YOUR GOAL: When you copy the entries, omit the images and keep every word as it is.

EXCERPTED RECORDS:
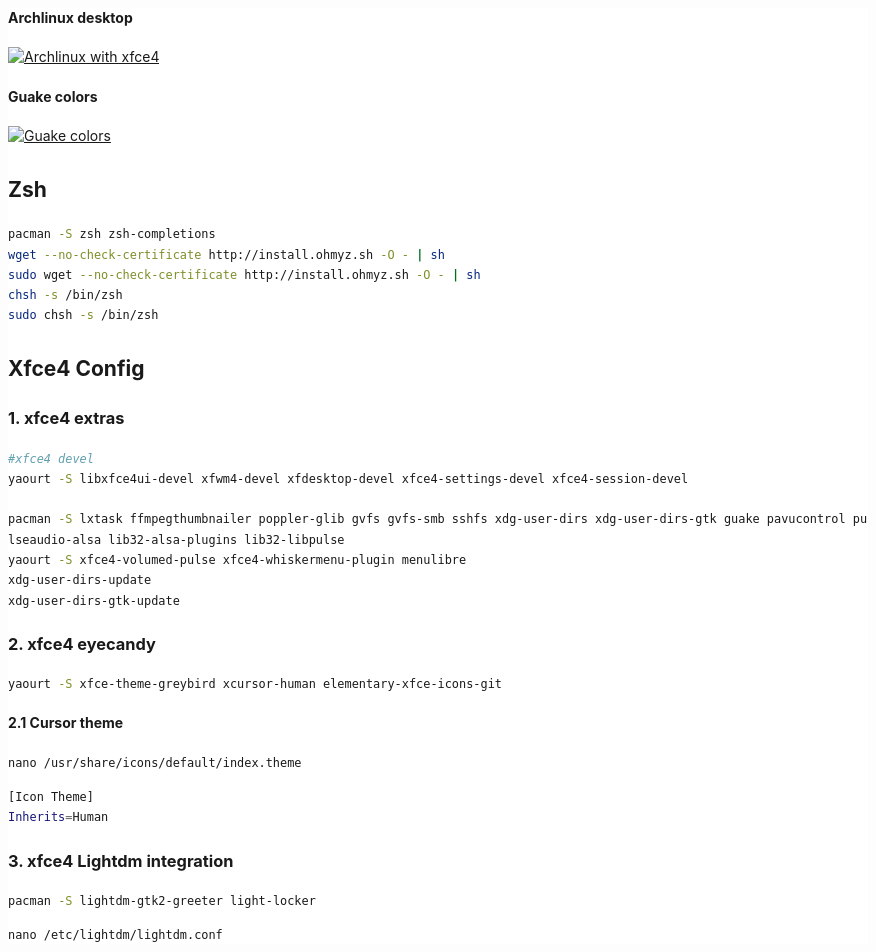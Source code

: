 #### Archlinux desktop
[<img src="https://github.com/drog/config/raw/master/screenshots/desktop.png" width="240px" alt="Archlinux with xfce4" />](https://github.com/drog/config/raw/master/screenshots/desktop.png)

#### Guake colors
[<img src="https://github.com/drog/config/raw/master/screenshots/guake.png" width="240px" alt="Guake colors" />](https://github.com/drog/config/raw/master/screenshots/guake.png)

## Zsh
```bash
pacman -S zsh zsh-completions
wget --no-check-certificate http://install.ohmyz.sh -O - | sh
sudo wget --no-check-certificate http://install.ohmyz.sh -O - | sh
chsh -s /bin/zsh
sudo chsh -s /bin/zsh
```

## Xfce4 Config

### 1. xfce4 extras

```bash
#xfce4 devel
yaourt -S libxfce4ui-devel xfwm4-devel xfdesktop-devel xfce4-settings-devel xfce4-session-devel

pacman -S lxtask ffmpegthumbnailer poppler-glib gvfs gvfs-smb sshfs xdg-user-dirs xdg-user-dirs-gtk guake pavucontrol pulseaudio-alsa lib32-alsa-plugins lib32-libpulse
yaourt -S xfce4-volumed-pulse xfce4-whiskermenu-plugin menulibre
xdg-user-dirs-update
xdg-user-dirs-gtk-update
```

### 2. xfce4 eyecandy

```bash
yaourt -S xfce-theme-greybird xcursor-human elementary-xfce-icons-git
```

#### 2.1 Cursor theme

`nano /usr/share/icons/default/index.theme`

```bash
[Icon Theme]
Inherits=Human
```

### 3. xfce4 Lightdm integration

```bash
pacman -S lightdm-gtk2-greeter light-locker
```
`nano /etc/lightdm/lightdm.conf`
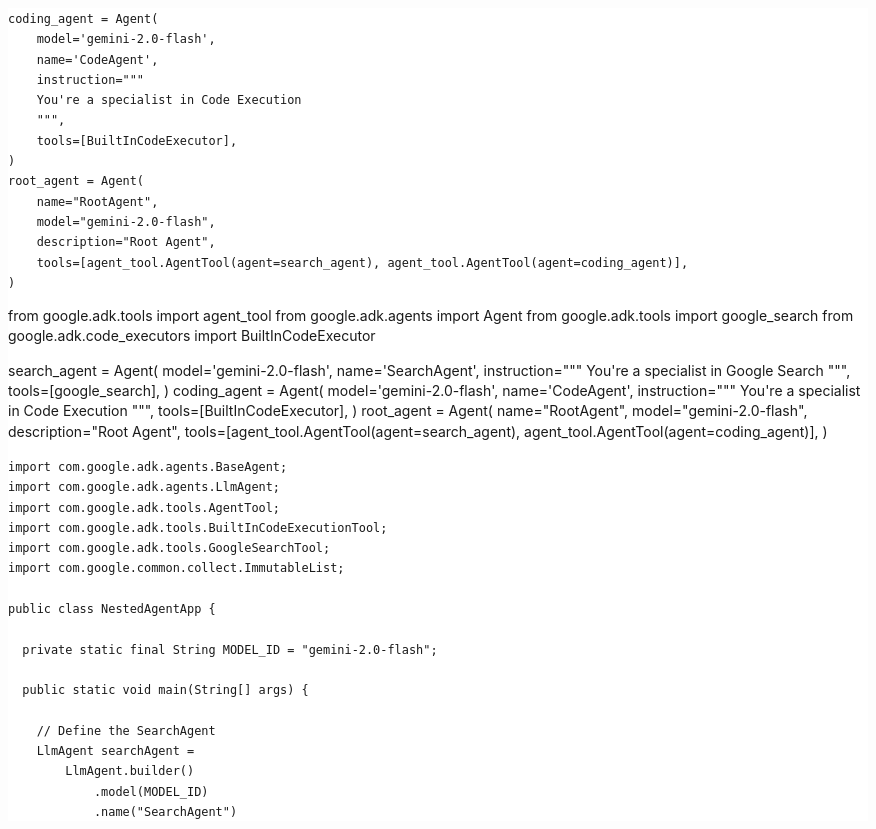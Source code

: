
 ```
coding_agent = Agent(
    model='gemini-2.0-flash',
    name='CodeAgent',
    instruction="""
    You're a specialist in Code Execution
    """,
    tools=[BuiltInCodeExecutor],
)
root_agent = Agent(
    name="RootAgent",
    model="gemini-2.0-flash",
    description="Root Agent",
    tools=[agent_tool.AgentTool(agent=search_agent), agent_tool.AgentTool(agent=coding_agent)],
)

```

from google.adk.tools import agent_tool
from google.adk.agents import Agent
from google.adk.tools import google_search
from google.adk.code_executors import BuiltInCodeExecutor


search_agent = Agent(
    model='gemini-2.0-flash',
    name='SearchAgent',
    instruction="""
    You're a specialist in Google Search
    """,
    tools=[google_search],
)
coding_agent = Agent(
    model='gemini-2.0-flash',
    name='CodeAgent',
    instruction="""
    You're a specialist in Code Execution
    """,
    tools=[BuiltInCodeExecutor],
)
root_agent = Agent(
    name="RootAgent",
    model="gemini-2.0-flash",
    description="Root Agent",
    tools=[agent_tool.AgentTool(agent=search_agent), agent_tool.AgentTool(agent=coding_agent)],
)

```
import com.google.adk.agents.BaseAgent;
import com.google.adk.agents.LlmAgent;
import com.google.adk.tools.AgentTool;
import com.google.adk.tools.BuiltInCodeExecutionTool;
import com.google.adk.tools.GoogleSearchTool;
import com.google.common.collect.ImmutableList;

public class NestedAgentApp {

  private static final String MODEL_ID = "gemini-2.0-flash";

  public static void main(String[] args) {

    // Define the SearchAgent
    LlmAgent searchAgent =
        LlmAgent.builder()
            .model(MODEL_ID)
            .name("SearchAgent")
```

RESULT FOR THIS TASK:
Source code

: #### Archlinux desktop
[<img src="https://github.com/drog/config/raw/master/screenshots/desktop.png" width="240px" alt="Archlinux with xfce4" />](https://github.com/drog/config/raw/master/screenshots/desktop.png)

#### Guake colors
[<img src="https://github.com/drog/config/raw/master/screenshots/guake.png" width="240px" alt="Guake colors" />](https://github.com/drog/config/raw/master/screenshots/guake.png)

## Zsh
```bash
pacman -S zsh zsh-completions
wget --no-check-certificate http://install.ohmyz.sh -O - | sh
sudo wget --no-check-certificate http://install.ohmyz.sh -O - | sh
chsh -s /bin/zsh
sudo chsh -s /bin/zsh
```

## Xfce4 Config

### 1. xfce4 extras

```bash
#xfce4 devel
yaourt -S libxfce4ui-devel xfwm4-devel xfdesktop-devel xfce4-settings-devel xfce4-session-devel

pacman -S lxtask ffmpegthumbnailer poppler-glib gvfs gvfs-smb sshfs xdg-user-dirs xdg-user-dirs-gtk guake pavucontrol pulseaudio-alsa lib32-alsa-plugins lib32-libpulse
yaourt -S xfce4-volumed-pulse xfce4-whiskermenu-plugin menulibre
xdg-user-dirs-update
xdg-user-dirs-gtk-update
```

### 2. xfce4 eyecandy

```bash
yaourt -S xfce-theme-greybird xcursor-human elementary-xfce-icons-git
```

#### 2.1 Cursor theme

`nano /usr/share/icons/default/index.theme`

```bash
[Icon Theme]
Inherits=Human
```

### 3. xfce4 Lightdm integration

```bash
pacman -S lightdm-gtk2-greeter light-locker
```
`nano /etc/lightdm/lightdm.conf`
Source code

:
 ```
coding_agent = Agent(
    model='gemini-2.0-flash',
    name='CodeAgent',
    instruction="""
    You're a specialist in Code Execution
    """,
    tools=[BuiltInCodeExecutor],
)
root_agent = Agent(
    name="RootAgent",
    model="gemini-2.0-flash",
    description="Root Agent",
    tools=[agent_tool.AgentTool(agent=search_agent), agent_tool.AgentTool(agent=coding_agent)],
)

```

from google.adk.tools import agent_tool
from google.adk.agents import Agent
from google.adk.tools import google_search
from google.adk.code_executors import BuiltInCodeExecutor


search_agent = Agent(
    model='gemini-2.0-flash',
    name='SearchAgent',
    instruction="""
    You're a specialist in Google Search
    """,
    tools=[google_search],
)
coding_agent = Agent(
    model='gemini-2.0-flash',
    name='CodeAgent',
    instruction="""
    You're a specialist in Code Execution
    """,
    tools=[BuiltInCodeExecutor],
)
root_agent = Agent(
    name="RootAgent",
    model="gemini-2.0-flash",
    description="Root Agent",
    tools=[agent_tool.AgentTool(agent=search_agent), agent_tool.AgentTool(agent=coding_agent)],
)

```
import com.google.adk.agents.BaseAgent;
import com.google.adk.agents.LlmAgent;
import com.google.adk.tools.AgentTool;
import com.google.adk.tools.BuiltInCodeExecutionTool;
import com.google.adk.tools.GoogleSearchTool;
import com.google.common.collect.ImmutableList;

public class NestedAgentApp {

  private static final String MODEL_ID = "gemini-2.0-flash";

  public static void main(String[] args) {

    // Define the SearchAgent
    LlmAgent searchAgent =
        LlmAgent.builder()
            .model(MODEL_ID)
            .name("SearchAgent")
```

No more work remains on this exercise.